Ella, recogida frente al hogar, parecía haberse agotado en argumentos y todo indicaría que en la justa entre el invierno y las demás estaciones, aquel saldría condenado al desprecio perpetuo. Entusiasmado con la contundente victoria en una discusión que comenzara años atrás, casi que el día que se conocieron, la invitó a mirar por la ventana. Ella gentilmente accedió a alejarse del cariño de la hoguera.
La vista era resplandecientemente blanca, la nieve inmaculada cubría cada centímetro del espacio y solo el viento era capaz de permanecer en este santuario de la soledad. Él pasó su brazo sobre los hombros de la hermosa compañera y con un gesto de condescendiente arrogancia le señaló el exterior y burlonamente comparó a la naturaleza, en el invierno, con el legendario cementerio de elefantes. “Un paisaje de huesos y esqueletos” concluyó, imaginando que con este certero golpe acababa para siempre con la alucinación de que el invierno era tan bello como el resto de las estaciones. Ella, entonces, fijó la mirada en el infinito azul que se descolgaba desde el cielo, y acomodándose entre el calor del abrazo de su amado rival habló sin dejar de mirar el horizonte zigzageando la mirada por entre los huesos de los inmensos árboles que con sus esqueléticas ramas atrapaban la luz y el infinito del paisaje.
¿Sabes por qué amo el invierno? Le preguntó. Él guardó silencio, sabía que ella siempre hablaba para decir algo, su instinto le hizo saber que todos los minutos de su diatriba contra la estación del frío estaban en peligro.
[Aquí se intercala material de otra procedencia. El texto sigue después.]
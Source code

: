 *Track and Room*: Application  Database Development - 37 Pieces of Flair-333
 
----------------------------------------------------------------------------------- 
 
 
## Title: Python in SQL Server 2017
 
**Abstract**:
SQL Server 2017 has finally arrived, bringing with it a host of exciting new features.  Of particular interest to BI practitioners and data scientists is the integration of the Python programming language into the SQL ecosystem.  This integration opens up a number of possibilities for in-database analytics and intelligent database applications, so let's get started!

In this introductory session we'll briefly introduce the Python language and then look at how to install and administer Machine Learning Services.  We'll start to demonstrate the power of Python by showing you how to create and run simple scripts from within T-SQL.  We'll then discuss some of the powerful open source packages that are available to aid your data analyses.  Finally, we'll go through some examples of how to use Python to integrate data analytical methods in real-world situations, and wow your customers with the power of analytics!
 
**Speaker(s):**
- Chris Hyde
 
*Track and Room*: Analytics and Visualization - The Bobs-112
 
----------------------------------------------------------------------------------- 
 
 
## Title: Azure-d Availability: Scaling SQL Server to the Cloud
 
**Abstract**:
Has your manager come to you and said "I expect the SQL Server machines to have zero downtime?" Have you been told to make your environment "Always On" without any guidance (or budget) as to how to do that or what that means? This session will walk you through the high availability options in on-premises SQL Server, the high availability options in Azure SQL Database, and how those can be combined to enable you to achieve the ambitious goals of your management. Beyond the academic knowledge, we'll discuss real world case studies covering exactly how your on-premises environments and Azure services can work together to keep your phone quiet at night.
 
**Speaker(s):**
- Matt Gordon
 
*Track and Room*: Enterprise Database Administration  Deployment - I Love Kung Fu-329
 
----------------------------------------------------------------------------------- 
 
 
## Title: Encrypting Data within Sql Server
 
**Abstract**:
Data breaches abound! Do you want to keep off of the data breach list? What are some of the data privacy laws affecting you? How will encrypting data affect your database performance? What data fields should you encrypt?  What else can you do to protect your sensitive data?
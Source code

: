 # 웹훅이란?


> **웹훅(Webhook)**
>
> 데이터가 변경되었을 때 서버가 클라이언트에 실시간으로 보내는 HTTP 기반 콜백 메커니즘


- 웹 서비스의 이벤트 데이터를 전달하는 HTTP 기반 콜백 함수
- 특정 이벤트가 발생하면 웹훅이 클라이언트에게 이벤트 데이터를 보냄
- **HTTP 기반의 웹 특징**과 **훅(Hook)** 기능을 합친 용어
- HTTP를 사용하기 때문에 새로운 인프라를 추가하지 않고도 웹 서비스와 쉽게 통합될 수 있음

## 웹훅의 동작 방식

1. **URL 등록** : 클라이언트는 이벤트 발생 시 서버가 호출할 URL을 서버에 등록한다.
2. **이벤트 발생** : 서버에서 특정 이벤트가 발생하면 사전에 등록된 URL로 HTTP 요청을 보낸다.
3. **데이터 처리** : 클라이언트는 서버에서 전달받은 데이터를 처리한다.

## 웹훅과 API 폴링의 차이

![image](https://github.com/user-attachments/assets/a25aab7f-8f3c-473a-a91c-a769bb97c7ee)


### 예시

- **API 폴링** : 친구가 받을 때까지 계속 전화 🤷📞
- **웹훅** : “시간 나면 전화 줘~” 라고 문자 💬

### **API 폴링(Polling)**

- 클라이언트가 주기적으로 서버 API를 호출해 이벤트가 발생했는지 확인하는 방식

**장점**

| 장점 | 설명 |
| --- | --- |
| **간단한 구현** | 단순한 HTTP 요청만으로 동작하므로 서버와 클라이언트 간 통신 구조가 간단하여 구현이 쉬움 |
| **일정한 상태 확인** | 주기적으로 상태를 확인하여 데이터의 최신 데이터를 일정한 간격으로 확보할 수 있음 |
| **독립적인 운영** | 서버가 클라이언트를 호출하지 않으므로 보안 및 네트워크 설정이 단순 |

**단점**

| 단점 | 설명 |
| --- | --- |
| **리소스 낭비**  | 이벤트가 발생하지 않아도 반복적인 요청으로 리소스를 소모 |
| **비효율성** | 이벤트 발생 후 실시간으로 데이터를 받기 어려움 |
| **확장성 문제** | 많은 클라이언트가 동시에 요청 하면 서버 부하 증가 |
La estrechó contra su ser buscando desde ya, en ella, el consuelo para una derrota que se presentía en la serenidad de la sonrisa de la hermosa amante.
“Amo al invierno por la misma razón que amo tu ternura”, ahora los ojos de los dos amantes se fijaban los unos en los otros, enmarcados por los huesos del bosque gélido del otro lado de la ventana.
“Y amo tu ternura porque no es otra cosa que tu pasión en reposo”.